• _Exercise aim_
Please write out every line of the material exactly.

• _Supplied data_
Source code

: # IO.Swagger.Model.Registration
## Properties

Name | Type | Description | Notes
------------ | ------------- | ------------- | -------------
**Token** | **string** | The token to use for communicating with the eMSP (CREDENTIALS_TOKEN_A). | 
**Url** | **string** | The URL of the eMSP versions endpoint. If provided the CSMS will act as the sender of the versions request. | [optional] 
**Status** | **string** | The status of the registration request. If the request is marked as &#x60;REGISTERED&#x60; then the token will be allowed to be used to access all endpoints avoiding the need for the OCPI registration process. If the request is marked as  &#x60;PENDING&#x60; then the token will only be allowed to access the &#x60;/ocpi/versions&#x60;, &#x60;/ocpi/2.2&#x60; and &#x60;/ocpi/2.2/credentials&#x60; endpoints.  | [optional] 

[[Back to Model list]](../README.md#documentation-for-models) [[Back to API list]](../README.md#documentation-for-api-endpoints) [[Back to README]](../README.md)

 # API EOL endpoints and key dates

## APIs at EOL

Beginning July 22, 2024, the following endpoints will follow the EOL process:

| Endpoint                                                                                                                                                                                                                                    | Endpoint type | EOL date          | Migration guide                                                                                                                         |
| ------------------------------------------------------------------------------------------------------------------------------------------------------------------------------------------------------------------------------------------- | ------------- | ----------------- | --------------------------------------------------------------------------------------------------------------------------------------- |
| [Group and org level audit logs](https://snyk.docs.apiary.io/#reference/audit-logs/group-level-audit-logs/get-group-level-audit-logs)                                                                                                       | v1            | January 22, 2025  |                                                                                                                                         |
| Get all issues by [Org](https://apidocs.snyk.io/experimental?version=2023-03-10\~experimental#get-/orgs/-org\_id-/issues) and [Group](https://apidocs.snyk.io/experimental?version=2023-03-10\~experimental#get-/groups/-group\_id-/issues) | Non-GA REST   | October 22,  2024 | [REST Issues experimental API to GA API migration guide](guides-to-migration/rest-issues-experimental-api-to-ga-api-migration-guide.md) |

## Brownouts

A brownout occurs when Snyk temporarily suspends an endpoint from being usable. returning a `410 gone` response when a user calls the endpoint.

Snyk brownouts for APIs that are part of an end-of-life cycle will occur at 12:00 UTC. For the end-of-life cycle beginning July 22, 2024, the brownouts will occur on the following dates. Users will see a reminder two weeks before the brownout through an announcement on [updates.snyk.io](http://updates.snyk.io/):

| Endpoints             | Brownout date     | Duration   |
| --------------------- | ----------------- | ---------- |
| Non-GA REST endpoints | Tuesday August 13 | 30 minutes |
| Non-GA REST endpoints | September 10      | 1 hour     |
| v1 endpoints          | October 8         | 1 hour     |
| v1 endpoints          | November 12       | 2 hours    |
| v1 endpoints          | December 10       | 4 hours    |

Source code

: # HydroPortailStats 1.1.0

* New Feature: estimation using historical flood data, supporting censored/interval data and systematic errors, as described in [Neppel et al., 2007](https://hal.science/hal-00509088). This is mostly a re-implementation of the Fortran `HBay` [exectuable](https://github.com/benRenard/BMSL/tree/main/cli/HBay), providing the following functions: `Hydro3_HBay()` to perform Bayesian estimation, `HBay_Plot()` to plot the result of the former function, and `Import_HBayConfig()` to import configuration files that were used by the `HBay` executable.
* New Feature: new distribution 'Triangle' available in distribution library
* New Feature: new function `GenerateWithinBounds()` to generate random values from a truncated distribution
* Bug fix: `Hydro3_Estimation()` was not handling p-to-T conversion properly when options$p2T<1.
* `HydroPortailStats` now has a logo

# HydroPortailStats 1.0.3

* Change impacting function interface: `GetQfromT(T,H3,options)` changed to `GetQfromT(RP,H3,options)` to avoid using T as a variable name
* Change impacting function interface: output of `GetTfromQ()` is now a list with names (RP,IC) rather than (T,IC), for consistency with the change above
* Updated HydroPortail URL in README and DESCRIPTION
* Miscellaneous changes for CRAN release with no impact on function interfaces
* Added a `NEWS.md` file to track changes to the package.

• _Answer space_
Source code

: # IO.Swagger.Model.Registration
## Properties

Name | Type | Description | Notes
------------ | ------------- | ------------- | -------------
**Token** | **string** | The token to use for communicating with the eMSP (CREDENTIALS_TOKEN_A). | 
**Url** | **string** | The URL of the eMSP versions endpoint. If provided the CSMS will act as the sender of the versions request. | [optional] 
**Status** | **string** | The status of the registration request. If the request is marked as &#x60;REGISTERED&#x60; then the token will be allowed to be used to access all endpoints avoiding the need for the OCPI registration process. If the request is marked as  &#x60;PENDING&#x60; then the token will only be allowed to access the &#x60;/ocpi/versions&#x60;, &#x60;/ocpi/2.2&#x60; and &#x60;/ocpi/2.2/credentials&#x60; endpoints.  | [optional] 

[[Back to Model list]](../README.md#documentation-for-models) [[Back to API list]](../README.md#documentation-for-api-endpoints) [[Back to README]](../README.md)

 # API EOL endpoints and key dates

## APIs at EOL

Beginning July 22, 2024, the following endpoints will follow the EOL process:

| Endpoint                                                                                                                                                                                                                                    | Endpoint type | EOL date          | Migration guide                                                                                                                         |
| ------------------------------------------------------------------------------------------------------------------------------------------------------------------------------------------------------------------------------------------- | ------------- | ----------------- | --------------------------------------------------------------------------------------------------------------------------------------- |
| [Group and org level audit logs](https://snyk.docs.apiary.io/#reference/audit-logs/group-level-audit-logs/get-group-level-audit-logs)                                                                                                       | v1            | January 22, 2025  |                                                                                                                                         |
| Get all issues by [Org](https://apidocs.snyk.io/experimental?version=2023-03-10\~experimental#get-/orgs/-org\_id-/issues) and [Group](https://apidocs.snyk.io/experimental?version=2023-03-10\~experimental#get-/groups/-group\_id-/issues) | Non-GA REST   | October 22,  2024 | [REST Issues experimental API to GA API migration guide](guides-to-migration/rest-issues-experimental-api-to-ga-api-migration-guide.md) |

## Brownouts

A brownout occurs when Snyk temporarily suspends an endpoint from being usable. returning a `410 gone` response when a user calls the endpoint.

Snyk brownouts for APIs that are part of an end-of-life cycle will occur at 12:00 UTC. For the end-of-life cycle beginning July 22, 2024, the brownouts will occur on the following dates. Users will see a reminder two weeks before the brownout through an announcement on [updates.snyk.io](http://updates.snyk.io/):

| Endpoints             | Brownout date     | Duration   |
| --------------------- | ----------------- | ---------- |
| Non-GA REST endpoints | Tuesday August 13 | 30 minutes |
| Non-GA REST endpoints | September 10      | 1 hour     |
| v1 endpoints          | October 8         | 1 hour     |
| v1 endpoints          | November 12       | 2 hours    |
| v1 endpoints          | December 10       | 4 hours    |

Source code

: # HydroPortailStats 1.1.0

* New Feature: estimation using historical flood data, supporting censored/interval data and systematic errors, as described in [Neppel et al., 2007](https://hal.science/hal-00509088). This is mostly a re-implementation of the Fortran `HBay` [exectuable](https://github.com/benRenard/BMSL/tree/main/cli/HBay), providing the following functions: `Hydro3_HBay()` to perform Bayesian estimation, `HBay_Plot()` to plot the result of the former function, and `Import_HBayConfig()` to import configuration files that were used by the `HBay` executable.
* New Feature: new distribution 'Triangle' available in distribution library
* New Feature: new function `GenerateWithinBounds()` to generate random values from a truncated distribution
* Bug fix: `Hydro3_Estimation()` was not handling p-to-T conversion properly when options$p2T<1.
* `HydroPortailStats` now has a logo

# HydroPortailStats 1.0.3

* Change impacting function interface: `GetQfromT(T,H3,options)` changed to `GetQfromT(RP,H3,options)` to avoid using T as a variable name
* Change impacting function interface: output of `GetTfromQ()` is now a list with names (RP,IC) rather than (T,IC), for consistency with the change above
* Updated HydroPortail URL in README and DESCRIPTION
* Miscellaneous changes for CRAN release with no impact on function interfaces
* Added a `NEWS.md` file to track changes to the package.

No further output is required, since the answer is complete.